We’ll start with a recurrent sequence-to-sequence model before moving on to a Transformer.

### Sequence-to-sequence learning with RNNs

Recurrent neural networks dominated sequence-to-sequence learning from 2015–2017 before being overtaken by Transformer. 

They were the basis for many real-world machine-translation systems, Google Translate circa 2017 was powered by a stack of seven large LSTM layers. 

It’s still worth learning about this approach today, as it provides an easy entry point to understanding sequence-to-sequence models.

The simplest, naive way to use RNNs to turn a sequence into another sequence is to keep the output of the RNN at each time step.

In [17]:
inputs = keras.Input(shape=(sequence_length,), dtype="int64")

x = layers.Embedding(input_dim=vocab_size, output_dim=128)(inputs)
x = layers.LSTM(32, return_sequences=True)(x)

outputs = layers.Dense(vocab_size, activation="softmax")(x)

model = keras.Model(inputs, outputs)

However, there are two major issues with this approach:

- The target sequence must always be the same length as the source sequence. In practice, this is rarely the case. Technically, this isn’t critical, as you could always pad either the source sequence or the target sequence to make their lengths match.

- Due to the step-by-step nature of RNNs, the model will only be looking at tokens 0…N in the source sequence in order to predict token N in the target sequence. This constraint makes this setup unsuitable for most tasks, and particularly translation. Consider translating “The weather is nice today” to French—that would be “Il fait beau aujourd’hui.” You’d need to be able to predict “Il” from just “The,” “Il fait” from just “The weather,” etc., which is simply impossible.
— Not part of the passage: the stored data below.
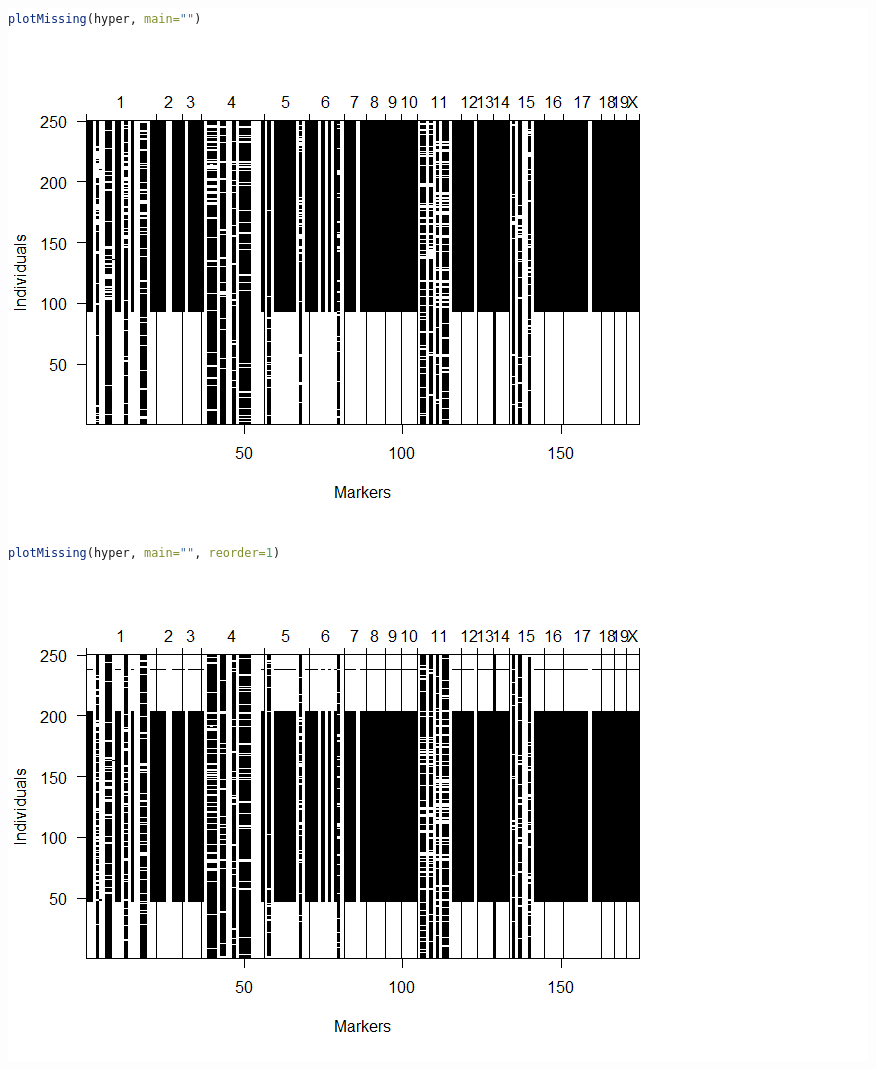 
```r
plotMissing(hyper, main="")
```

![](Lab_14_HW_AH_files/figure-html/unnamed-chunk-18-1.png)


```r
plotMissing(hyper, main="", reorder=1)
```

![](Lab_14_HW_AH_files/figure-html/unnamed-chunk-19-1.png)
In a proper sequence-to-sequence setup, you would first use an RNN (the encoder) to turn the entire source sequence into a single vector (or set of vectors). 

This could be the last output of the RNN, or alternatively, its final internal state vectors. 

Then you would use this vector (or vectors) as the initial state of another RNN (the decoder), which would look at elements 0…N in the target sequence, and try to predict step N+1 in the target sequence.

Let’s implement this in Keras with GRU-based encoders and decoders. The choice of GRU rather than LSTM makes things a bit simpler, since GRU only has a single state vector, whereas LSTM has multiple.

![image.png](attachment:image.png)

In [18]:
# GRU-based encoder

embed_dim = 256
latent_dim = 1024

# The English source sentence goes here
# Specifying the name of the input enables us to fit() the model with a dict of inputs
source = keras.Input(shape=(None,), dtype="int64", name="english")
x = layers.Embedding(vocab_size, embed_dim, mask_zero=True)(source)
# Our encoded source sentence is the last output of a bidirectional GRU
encoded_source = layers.Bidirectional(
    layers.GRU(latent_dim), merge_mode="sum")(x)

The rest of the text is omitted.